Task requirements:
Search the material for "description" and copy each line in which it is found.

Records provided:
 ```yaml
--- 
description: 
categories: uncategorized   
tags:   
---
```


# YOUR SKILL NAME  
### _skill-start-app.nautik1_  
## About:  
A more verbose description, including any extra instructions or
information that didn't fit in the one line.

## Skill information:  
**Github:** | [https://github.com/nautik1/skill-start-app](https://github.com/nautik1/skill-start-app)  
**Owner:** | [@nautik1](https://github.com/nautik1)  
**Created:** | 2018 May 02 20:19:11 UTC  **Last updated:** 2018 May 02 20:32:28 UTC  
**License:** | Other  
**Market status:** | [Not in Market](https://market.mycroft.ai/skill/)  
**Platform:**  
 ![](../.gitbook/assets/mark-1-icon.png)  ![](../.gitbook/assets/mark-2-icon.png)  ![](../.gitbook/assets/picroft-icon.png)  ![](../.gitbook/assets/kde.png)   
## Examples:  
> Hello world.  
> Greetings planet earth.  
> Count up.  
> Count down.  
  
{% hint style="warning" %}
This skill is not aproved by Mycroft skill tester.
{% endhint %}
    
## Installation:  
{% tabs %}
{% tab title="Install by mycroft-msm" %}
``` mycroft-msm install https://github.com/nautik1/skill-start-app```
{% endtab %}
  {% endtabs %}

Exercise result:
description: 
A more verbose description, including any extra instructions or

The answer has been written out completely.